Thursday, July 26, 2018

Thoughts About Indexing

Updated with more thoughts about automating index creation.
-----Original Message-----
From: Mark Baker
Sent: Friday, July 27, 2018 8:49 AM
To: 'Jonathan Baker'; dick@rlhamilton.net
Cc: techwr-l@lists.techwr-l.com
Subject: RE: Looking for classes in indexing

Index automation can only take you so far. For the book I referred to earlier, we experimented with index automation. The book is about structured writing, so naturally we used structured writing techniques. This included the annotation of subjects mentioned in the text, and of the subjects covered in chapters and sections. This is essentially what an index does -- it points you to the places were different subjects are treated in a document. So it follows that we should be able to derive an index from these annotations.

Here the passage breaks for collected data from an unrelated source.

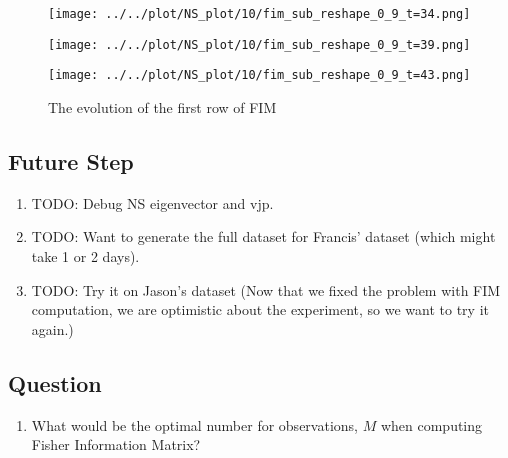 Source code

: \documentclass[
]{article}
\providecommand{\tightlist}{%
  \setlength{\itemsep}{0pt}\setlength{\parskip}{0pt}}\usepackage{longtable,booktabs,array}
\begin{document}
\begin{figure}
\begin{minipage}{0.20\linewidth}
\texttt{[image: ../../plot/NS\_plot/10/fim\_sub\_reshape\_0\_9\_t=34.png]}

\end{minipage}%
%
\begin{minipage}{0.20\linewidth}

\texttt{[image: ../../plot/NS\_plot/10/fim\_sub\_reshape\_0\_9\_t=39.png]}

\end{minipage}%
%
\begin{minipage}{0.20\linewidth}

\texttt{[image: ../../plot/NS\_plot/10/fim\_sub\_reshape\_0\_9\_t=43.png]}

\end{minipage}%

\caption{\label{fig-fim_NS}The evolution of the first row of FIM}

\end{figure}%

\subsection{Future Step}\label{future-step}

\begin{enumerate}
\def\labelenumi{\arabic{enumi}.}
\tightlist
\item
  TODO: Debug NS eigenvector and vjp.
\item
  TODO: Want to generate the full dataset for Francis' dataset (which
  might take 1 or 2 days).
\item
  TODO: Try it on Jason's dataset (Now that we fixed the problem with
  FIM computation, we are optimistic about the experiment, so we want to
  try it again.)
\end{enumerate}

\subsection{Question}\label{question}

\begin{enumerate}
\def\labelenumi{\arabic{enumi}.}
\tightlist
\item
  What would be the optimal number for observations, \(M\) when
  computing Fisher Information Matrix?
\end{enumerate}
\end{document}
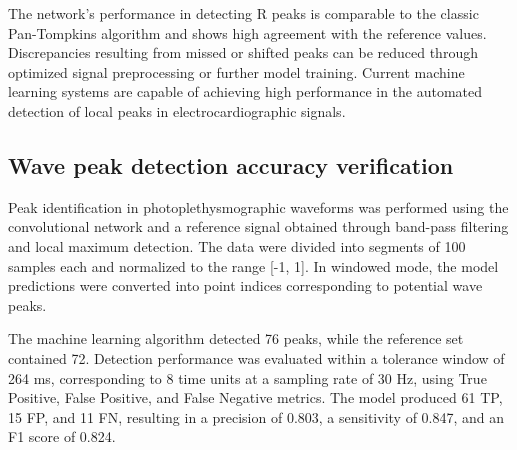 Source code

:\documentclass{citask}
\begin{document}
The network’s performance in detecting R peaks is comparable to the classic Pan-Tompkins algorithm and shows high agreement with the reference values. Discrepancies resulting from missed or shifted peaks can be reduced through optimized signal preprocessing or further model training. Current machine learning systems are capable of achieving high performance in the automated detection of local peaks in electrocardiographic signals.

\subsection{Wave peak detection accuracy verification}
Peak identification in photoplethysmographic waveforms was performed using the convolutional network and a reference signal obtained through band-pass filtering and local maximum detection. The data were divided into segments of 100 samples each and normalized to the range [-1, 1]. In windowed mode, the model predictions were converted into point indices corresponding to potential wave peaks.

The machine learning algorithm detected 76 peaks, while the reference set contained 72. Detection performance was evaluated within a tolerance window of 264 ms, corresponding to 8 time units at a sampling rate of 30 Hz, using True Positive, False Positive, and False Negative metrics. The model produced 61 TP, 15 FP, and 11 FN, resulting in a precision of 0.803, a sensitivity of 0.847, and an F1 score of 0.824.
\end{document}

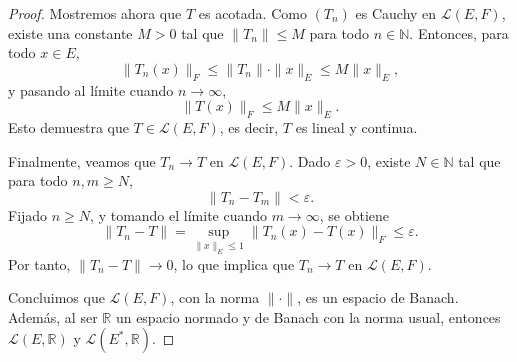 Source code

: \begin{proof}
Mostremos ahora que \( T \) es acotada. Como \( (T_n) \) es Cauchy en \( \mathcal{L}(E, F) \), existe una constante \( M > 0 \) tal que \( \|T_n\| \leq M \) para todo \( n \in \mathbb{N} \). Entonces, para todo \( x \in E \),
\[
\|T_n(x)\|_F \leq \|T_n\| \cdot \|x\|_E \leq M \|x\|_E,
\]
y pasando al límite cuando \( n \to \infty \),
\[
\|T(x)\|_F \leq M \|x\|_E.
\]
Esto demuestra que \( T \in \mathcal{L}(E, F) \), es decir, \( T \) es lineal y continua.

Finalmente, veamos que \( T_n \to T \) en \( \mathcal{L}(E, F) \). Dado \( \varepsilon > 0 \), existe \( N \in \mathbb{N} \) tal que para todo \( n, m \geq N \),
\[
\|T_n - T_m\| < \varepsilon.
\]
Fijado \( n \geq N \), y tomando el límite cuando \( m \to \infty \), se obtiene
\[
\|T_n - T\| = \sup_{\|x\|_E \leq 1} \|T_n(x) - T(x)\|_F \leq \varepsilon.
\]
Por tanto, \( \|T_n - T\| \to 0 \), lo que implica que \( T_n \to T \) en \( \mathcal{L}(E, F) \).

\medskip

Concluimos que \( \mathcal{L}(E, F) \), con la norma \( \|\cdot\| \), es un espacio de Banach. Además, al ser $\mathbb{R}$ un espacio normado y de Banach con la norma usual, entonces \( \mathcal{L}(E, \mathbb{R}) \) y \( \mathcal{L}(E^{*}, \mathbb{R}) \).
\end{proof}
\newpage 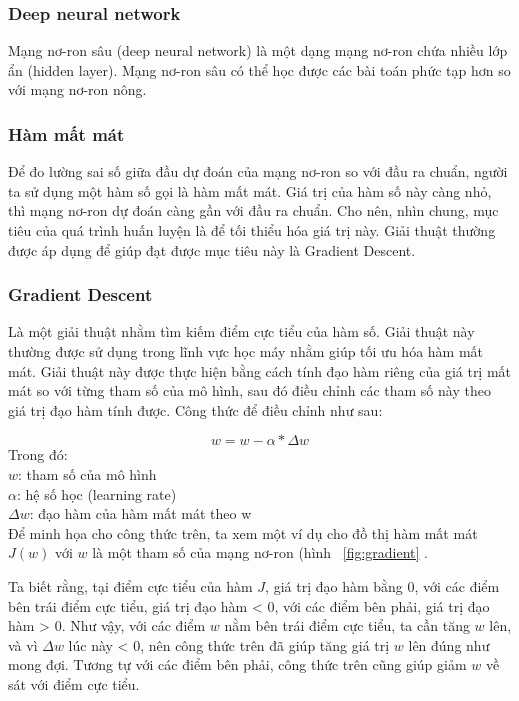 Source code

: \documentclass[a4paper,14pt]{extreport}
\begin{document}
\subsubsection*{Deep neural network }
Mạng nơ-ron sâu (deep neural network) là một dạng mạng nơ-ron chứa nhiều lớp ẩn (hidden layer). 
Mạng nơ-ron sâu có thể học được các bài toán phức tạp hơn so với mạng nơ-ron nông.

\subsubsection*{ Hàm mất mát }
Để đo lường sai số giữa đầu dự đoán của mạng nơ-ron so với đầu ra chuẩn, người ta sử dụng một hàm số gọi là hàm mất mát.
 Giá trị của hàm số này càng nhỏ, thì mạng nơ-ron dự đoán càng gần với đầu ra chuẩn. Cho nên, nhìn chung, 
 mục tiêu của quá trình huấn luyện là để tối thiểu hóa giá trị này. Giải thuật thường được áp dụng để giúp đạt 
 được mục tiêu này là Gradient Descent.

\subsubsection*{ Gradient Descent }
Là một giải thuật nhằm tìm kiếm điểm cực tiểu của hàm số. Giải thuật này thường được sử dụng trong lĩnh 
vực học máy nhằm giúp tối ưu hóa hàm mất mát. Giải thuật này được thực hiện bằng cách tính đạo hàm riêng 
của giá trị mất mát so với từng tham số của mô hình, sau đó điều chỉnh các tham số này theo giá trị đạo hàm tính được. 
Công thức để điều chỉnh như sau:

\[ w = w - \alpha * \Delta w\]
Trong đó: \\
$ w $: tham số của mô hình \\
$ \alpha $: hệ số học (learning rate) \\
$ \Delta w $: đạo hàm của hàm mất mát theo w \\

Để minh họa cho công thức trên, ta xem một ví dụ cho đồ thị hàm mất mát $J(w)$ với $w$ là một tham số của mạng nơ-ron (hình ~\ref{fig:gradient} . \cite{gradient-descent}

Ta biết rằng, tại điểm cực tiểu của hàm $J$, giá trị đạo hàm bằng 0, với các điểm bên trái điểm cực tiểu, giá trị đạo hàm < 0, với các điểm bên phải, giá trị đạo hàm > 0. Như vậy, với các điểm $w$ nằm bên trái điểm cực tiểu, ta cần tăng $w$ lên, và vì $\Delta w$ lúc này < 0, nên công thức trên đã giúp tăng giá trị $w$ lên đúng như mong đợi. Tương tự với các điểm bên phải, công thức trên cũng giúp giảm $w$ về sát với điểm cực tiểu.
\end{document}
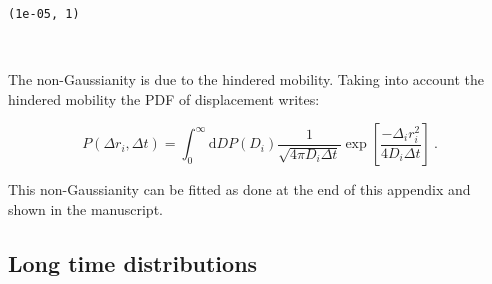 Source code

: \documentclass[11pt]{article}
\makeatletter
\newcommand{\boxspacing}{\kern\kvtcb@left@rule\kern\kvtcb@boxsep}
\newcommand{\prompt}[4]{
        {\ttfamily\llap{{\color{#2}[#3]:\hspace{3pt}#4}}\vspace{-\baselineskip}}
    }
\makeatother
\begin{document}
            \begin{tcolorbox}[breakable, size=fbox, boxrule=.5pt, pad at break*=1mm, opacityfill=0]
\prompt{Out}{outcolor}{18}{\boxspacing}
\begin{Verbatim}[commandchars=\\\{\}]
(1e-05, 1)
\end{Verbatim}
\end{tcolorbox}
        
    \begin{center}
    \end{center}
    { \hspace*{\fill} \\}
    
    The non-Gaussianity is due to the hindered mobility. Taking into account
the hindered mobility the PDF of displacement writes:

\begin{equation} P(\Delta r_i , \Delta t) = \int_0 ^\infty \mathrm{d}DP(D_i) \frac{1}{\sqrt{4 \pi D_i \Delta t}} \exp\left[ \frac{-\Delta_i r_i ^2}{4D_i\Delta t} \right]~. \end{equation}

This non-Gaussianity can be fitted as done at the end of this appendix
and shown in the manuscript.

    \hypertarget{long-time-distributions}{%
\subsection{Long time distributions}\label{long-time-distributions}}
\end{document}
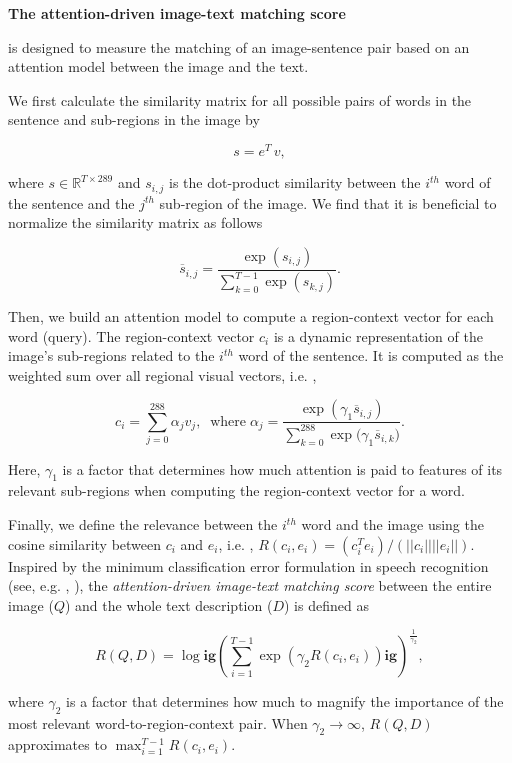 \textbf{The attention-driven image-text matching score }{ is designed to measure the matching of an image-sentence pair based on an attention model between the image and the text. 

We first calculate the similarity matrix for all possible pairs of words in the sentence and sub-regions in the image by

\begin{equation}\label{eq:similarity}
s = e^T\,v,
\end{equation}

where $s \in \mathbb{R}^{T\times 289}$ and $s_{i,j}$ is the dot-product similarity between the $i^{th}$ word of the sentence and the $j^{th}$ sub-region of the image. We find that it is beneficial to normalize the similarity matrix as follows

\begin{equation}\label{eq:similarity_normalized}
  \overline{s}_{i,j} = \frac{\exp(s_{i,j})}{\sum_{k=0}^{T-1}{\exp(s_{k,j})}}. 
\end{equation}

Then, we build an attention model to compute a region-context vector for each word (query). The region-context vector $c_{i}$ is a dynamic representation of the image's sub-regions related to the $i^{th}$ word of the sentence. It is computed as the weighted sum over all regional visual vectors, i.e. ,

\begin{equation}\label{eq:attention}
  c_i = \sum_{j=0}^{288}\alpha_{j}v_{j}, \; \; \text{where} \; \alpha_{j} = \frac{\exp(\gamma_{1} \overline{s}_{i,j})}{\sum_{k=0}^{288}{\exp(\gamma_{1} \overline{s}_{i,k}})}.
\end{equation}

Here, $\gamma_{1}$ is a factor that determines how much attention is paid to features of its relevant sub-regions when computing the region-context vector for a word. 

Finally, we define the relevance between the $i^{th}$ word and the image using the cosine similarity between $c_i$ and $e_i$, i.e. , $R(c_i, e_i) = (c_i^T e_i) / (||c_i|| ||e_i||)$. Inspired by the minimum classification error formulation in speech recognition (see, e.g. , \cite{Juang97minimum, he08discriminatice}), the \textit{attention-driven image-text matching score} between the entire image ($Q$) and the whole text description ($D$) is defined as

\begin{equation}\label{eq:relevance}
  R(Q, D) = \log \mathbf{ig}(\sum_{i=1}^{T-1} \exp(\gamma_{2} R(c_i, e_i)) \mathbf{ig})^{\frac{1}{\gamma_{2}}}, 
 \end{equation}

where $\gamma_{2}$ is a factor that determines how much to magnify the importance of the most relevant word-to-region-context pair. When $\gamma_{2}\to\infty$, $R(Q, D)$ approximates to $\max_{i=1}^{T-1} R(c_i, e_i)$. }

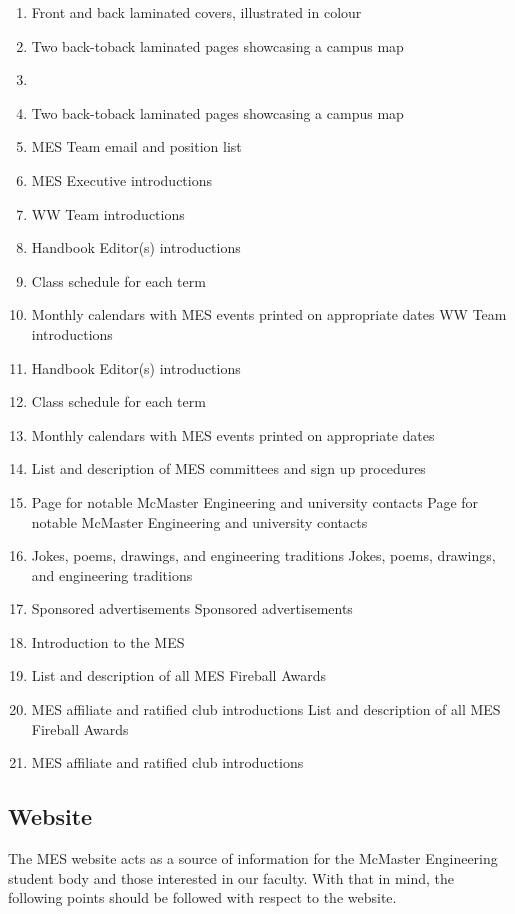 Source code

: \begin{enumerate}
  \begin{enumerate}
   \item
    Front and back laminated covers, illustrated in colour
   \item
    Two back-toback laminated pages showcasing a campus map 
   \item     
   \item
    Two back-toback laminated pages showcasing a campus map 
   \item     
    MES Team email and position list
   \item
    MES Executive introductions
   \item
    WW Team introductions 
   \item    
    Handbook Editor(s) introductions   
   \item    
    Class schedule for each term
   \item
    Monthly calendars with MES events printed on appropriate dates
    WW Team introductions 
   \item    
    Handbook Editor(s) introductions   
   \item    
    Class schedule for each term
   \item
    Monthly calendars with MES events printed on appropriate dates
   \item
    List and description of MES committees and sign up procedures
   \item
    Page for notable McMaster Engineering and university contacts 
    Page for notable McMaster Engineering and university contacts 
   \item
    Jokes, poems, drawings, and engineering traditions
    Jokes, poems, drawings, and engineering traditions
   \item
    Sponsored advertisements
    Sponsored advertisements
   \item
    Introduction to the MES
   \item
    List and description of all MES Fireball Awards
   \item    
    MES affiliate and ratified club introductions 
    List and description of all MES Fireball Awards
   \item    
    MES affiliate and ratified club introductions 
  \end{enumerate}
\end{enumerate}

\subsection{Website}
\label{website}
The MES website acts as a source of information for the McMaster
Engineering student body and those interested in our faculty. With that
in mind, the following points should be followed with respect to the
website.

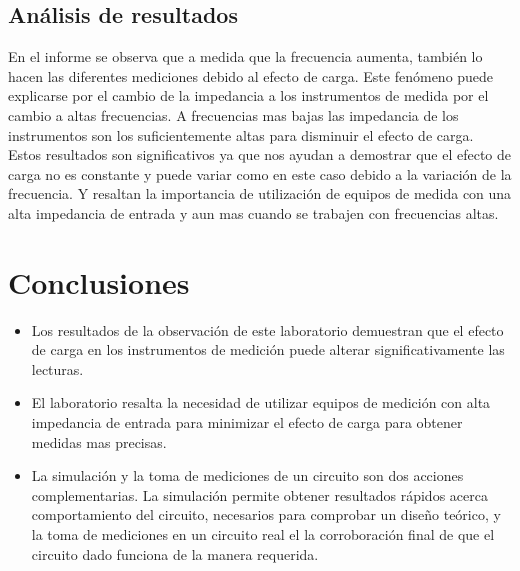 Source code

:\subsection{Análisis de resultados}

En el informe se observa que a medida que la frecuencia aumenta, también lo hacen las diferentes mediciones debido al efecto de carga. Este fenómeno puede explicarse por el cambio de la impedancia a los instrumentos de medida por el cambio a altas frecuencias. A frecuencias mas bajas las impedancia de los instrumentos son los suficientemente altas para disminuir el efecto de carga.\\
Estos resultados son significativos ya que nos ayudan a demostrar que el efecto de carga no es constante y puede variar como en este caso debido a la variación de la frecuencia. Y resaltan la importancia de utilización de equipos de medida con una alta impedancia de entrada y aun mas cuando se trabajen con frecuencias altas.

\section{Conclusiones}

\begin{itemize}
    \item Los resultados de la observación de este laboratorio demuestran que el efecto de carga en los instrumentos de medición puede alterar significativamente las lecturas.
    \item El laboratorio resalta la necesidad de utilizar equipos de medición con alta impedancia de entrada para minimizar el efecto de carga para obtener medidas mas precisas.
    \item La simulación y la toma de mediciones de un circuito son dos acciones 
    complementarias. La simulación permite obtener resultados rápidos acerca 
    comportamiento del circuito, necesarios para comprobar un diseño teórico, y la 
    toma de mediciones en un circuito real el la corroboración final de que el circuito 
    dado funciona de la manera requerida.
\end{itemize}


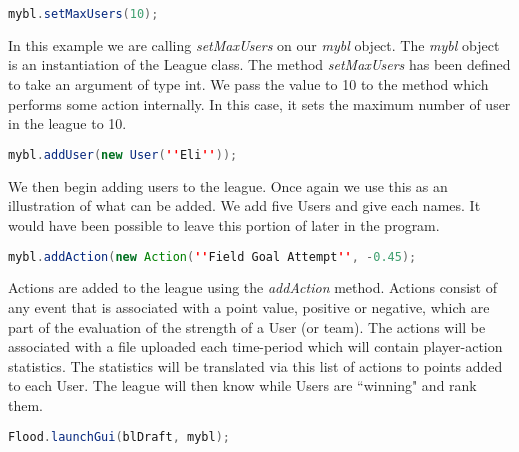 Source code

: \documentclass[12pt]{report}
\begin{document}
\begin{lstlisting}[language=Java,label=some-code,caption=Setting maximum users]
mybl.setMaxUsers(10);
\end{lstlisting}

\begin{doublespace}
In this example we are calling \textit{setMaxUsers} on our \textit{mybl} object. The \textit{mybl} object is an instantiation of the League class. The method \textit{setMaxUsers} has been defined to take an argument of type int. We pass the value to 10 to the method which performs some action internally. In this case, it sets the maximum number of user in the league to 10.
\end{doublespace}

\begin{lstlisting}[language=Java,label=some-code,caption=Adding a User]
mybl.addUser(new User(''Eli''));
\end{lstlisting}

\begin{doublespace}
We then begin adding users to the league. Once again we use this as an illustration of what can be added. We add five Users and give each names. It would have been possible to leave this portion of later in the program.
\end{doublespace}

\begin{lstlisting}[language=Java,label=some-code,caption=Adding an Action]
mybl.addAction(new Action(''Field Goal Attempt'', -0.45);
\end{lstlisting}

\begin{doublespace}
Actions are added to the league using the \textit{addAction} method. Actions consist of any event that is associated with a point value, positive or negative, which are part of the evaluation of the strength of a User (or team). The actions will be associated with a file uploaded each time-period which will contain player-action statistics. The statistics will be translated via this list of actions to points added to each User. The league will then know while Users are ``winning" and rank them. 
\end{doublespace}

\begin{lstlisting}[language=Java,label=some-code,caption=Launching the GUI]
Flood.launchGui(blDraft, mybl);
\end{lstlisting}
\end{document}
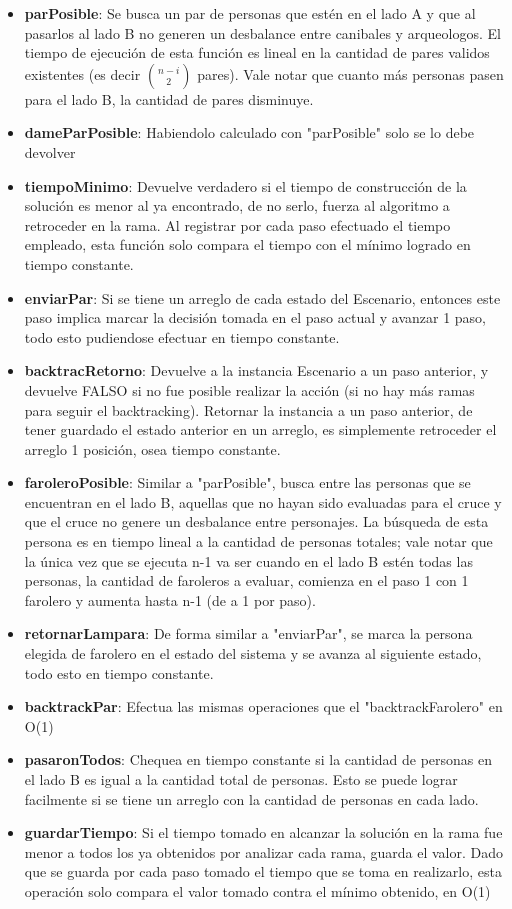 \begin{itemize}
\item {\bf parPosible}: Se busca un par de personas que est\'en en el lado A y que al pasarlos al lado B no generen un desbalance entre canibales y arqueologos. El tiempo de ejecución de esta función es lineal en la cantidad de pares validos existentes (es decir $\binom {n-i}{2}$ pares). Vale notar que cuanto más personas pasen para el lado B, la cantidad de pares disminuye.
\item {\bf dameParPosible}: Habiendolo calculado con "parPosible" solo se lo debe devolver
\item {\bf tiempoMinimo}: Devuelve verdadero si el tiempo de construcci\'on de la soluci\'on es menor al ya encontrado, de no serlo, fuerza al algoritmo a retroceder en la rama. Al registrar por cada paso efectuado el tiempo empleado, esta función solo compara el tiempo con el m\'inimo logrado en tiempo constante.
\item {\bf enviarPar}: Si se tiene un arreglo de cada estado del Escenario, entonces este paso implica marcar la decisión tomada en el paso actual y avanzar 1 paso, todo esto pudiendose efectuar en tiempo constante.
\item {\bf backtracRetorno}: Devuelve a la instancia Escenario a un paso anterior, y devuelve FALSO si no fue posible realizar la acción (si no hay más ramas para seguir el backtracking). Retornar la instancia a un paso anterior, de tener guardado el estado anterior en un arreglo, es simplemente retroceder el arreglo 1 posición, osea tiempo constante.
\item {\bf faroleroPosible}: Similar a "parPosible", busca entre las personas que se encuentran en el lado B, aquellas que no hayan sido evaluadas para el cruce y que el cruce no genere un desbalance entre personajes. La búsqueda de esta persona es en tiempo lineal a la  cantidad de personas totales; vale notar que la única vez que se ejecuta n-1 va ser cuando en el lado B estén todas las personas, la cantidad de faroleros a evaluar, comienza en el paso 1 con 1 farolero y aumenta hasta n-1 (de a 1 por paso).
\item {\bf retornarLampara}: De forma similar a "enviarPar", se marca la persona elegida de farolero en el estado del sistema y se avanza al siguiente estado, todo esto en tiempo constante.
\item {\bf backtrackPar}: Efectua las mismas operaciones que el "backtrackFarolero" en O(1)
\item {\bf pasaronTodos}: Chequea en tiempo constante si la cantidad de personas en el lado B es igual a la cantidad total de personas. Esto se puede lograr facilmente si se tiene un arreglo con la cantidad de personas en cada lado.
\item {\bf guardarTiempo}: Si el tiempo tomado en alcanzar la soluci\'on en la rama fue menor a todos los ya obtenidos por analizar cada rama, guarda el valor. Dado que se guarda por cada paso tomado el tiempo que se toma en realizarlo, esta operaci\'on solo compara el valor tomado contra el m\'inimo obtenido, en O(1)
\end{itemize}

This is already a much more controlled process than using software to scan an unstructured text for keywords, which is all that automated indexing software can do, short of an AI revolution that has not arrived yet. The subject annotations that we used noted the type of the subject and rectified the terminology (for example: {XML}(markup-language "Extensible Markup Language")). This gave us a significant degree of terminology control and allowed us to detect a lot of inconsistency in the book (as Richard mentioned earlier). It also allowed us to automatically create entries for the major types of subject matter discussed in the book:

markup languages
XML, 56, 68, 72
HTML, 345, 403
Markdown, 3, 76, 432

The result was a not bad index, but certainly not as good as Richard wanted. In particular, it did not let us do things like this:

constraints, 27, 228, 367–390
auditing, 431
cost of reuse, 153
data entry, 315
detecting duplication using, 414–415
extensibility and, 334
factoring out, 29, 42, 308
managing reuse, 134
media-domain, 29
personalization, 167
rhetorical, 246
semantic, 312–315
structural, 312–315
types of schema, 389
uniqueness, 174

These types of entries put terms in their narrative context. This requires a human reading of the surrounding text. It can't be done effectively from subject-domain semantic markup and it certainly can't be done reliably (yet) by indexing apps working on unstructured text.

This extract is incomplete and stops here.